Inferring Unreported Measurement Uncertainties via Information Geometry in Astrophysics
Inferring Unreported Measurement Uncertainties via Information Geometry in Astrophysics
Marko Imbrišak, Krešimir Tisanić
AbstractModern radio and multi-instrument astrophysical datasets are increasingly assembled from surveys with different sensitivities and selection effects. In such heterogeneous datasets, published measurement uncertainties are often incomplete, non-uniform across subsets, or missing cross-correlation information altogether. This limits reliable statistical inference, since underestimated or inconsistently modeled uncertainties can distort fitted spectral shapes, bias parameter estimates, and obscure physically meaningful structure. We introduce the Fisher Information Metric Error Reconstruction (FIMER), an information-geometric framework for reconstructing effective measurement uncertainties directly from heterogeneous astrophysical data. FIMER combines weighted Fisher-information geometry, FBET and an adaptive discrete hyperparameter search, while incorporating prior statistical knowledge of detector behavior into the weighting procedure. The priors used are not chosen as arbitrary tuning prescriptions or uninformative regularizers; they are motivated by statistical properties of the underlying detection process. Poisson priors represent counting-statistics behavior, while extreme-value priors allow tail-dominated fluctuations to be incorporated when rare or asymmetric excursions are expected to influence the inferred uncertainty distribution.
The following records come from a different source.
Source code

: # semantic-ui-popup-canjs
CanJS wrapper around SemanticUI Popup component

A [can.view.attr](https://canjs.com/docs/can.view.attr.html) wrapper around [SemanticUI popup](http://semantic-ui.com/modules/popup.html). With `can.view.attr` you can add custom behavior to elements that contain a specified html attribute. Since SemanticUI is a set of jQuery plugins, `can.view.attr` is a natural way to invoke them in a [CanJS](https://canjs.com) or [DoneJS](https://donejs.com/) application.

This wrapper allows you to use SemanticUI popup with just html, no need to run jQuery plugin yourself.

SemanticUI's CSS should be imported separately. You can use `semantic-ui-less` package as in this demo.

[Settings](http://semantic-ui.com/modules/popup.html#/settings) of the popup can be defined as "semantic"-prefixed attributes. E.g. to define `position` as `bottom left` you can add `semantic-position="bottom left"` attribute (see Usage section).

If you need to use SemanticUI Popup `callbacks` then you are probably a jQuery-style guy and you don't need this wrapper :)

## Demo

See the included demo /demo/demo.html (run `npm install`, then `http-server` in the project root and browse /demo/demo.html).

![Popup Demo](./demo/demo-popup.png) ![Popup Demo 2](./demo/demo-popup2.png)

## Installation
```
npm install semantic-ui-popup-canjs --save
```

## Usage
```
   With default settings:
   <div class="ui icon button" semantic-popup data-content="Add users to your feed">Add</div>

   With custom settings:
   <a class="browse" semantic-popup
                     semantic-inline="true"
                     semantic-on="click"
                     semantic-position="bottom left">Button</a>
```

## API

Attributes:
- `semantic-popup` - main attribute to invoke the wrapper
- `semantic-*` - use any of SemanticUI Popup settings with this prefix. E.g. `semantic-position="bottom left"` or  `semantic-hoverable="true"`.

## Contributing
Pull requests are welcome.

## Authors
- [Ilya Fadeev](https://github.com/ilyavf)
We apply FIMER to radio SEDs of RxAGN using COSMOS VLA data at 1.4 and 3 GHz together with GMRT data at 325 and 610 MHz. The results show that FIMER provides a practical route to uncertainty reconstruction in heterogeneous survey combinations, especially when reported uncertainties are unavailable, underestimated, or strongly correlated. The method is particularly relevant for archival and multi-survey astrophysical datasets, where full covariance information is rarely available but reliable statistical inference remains essential.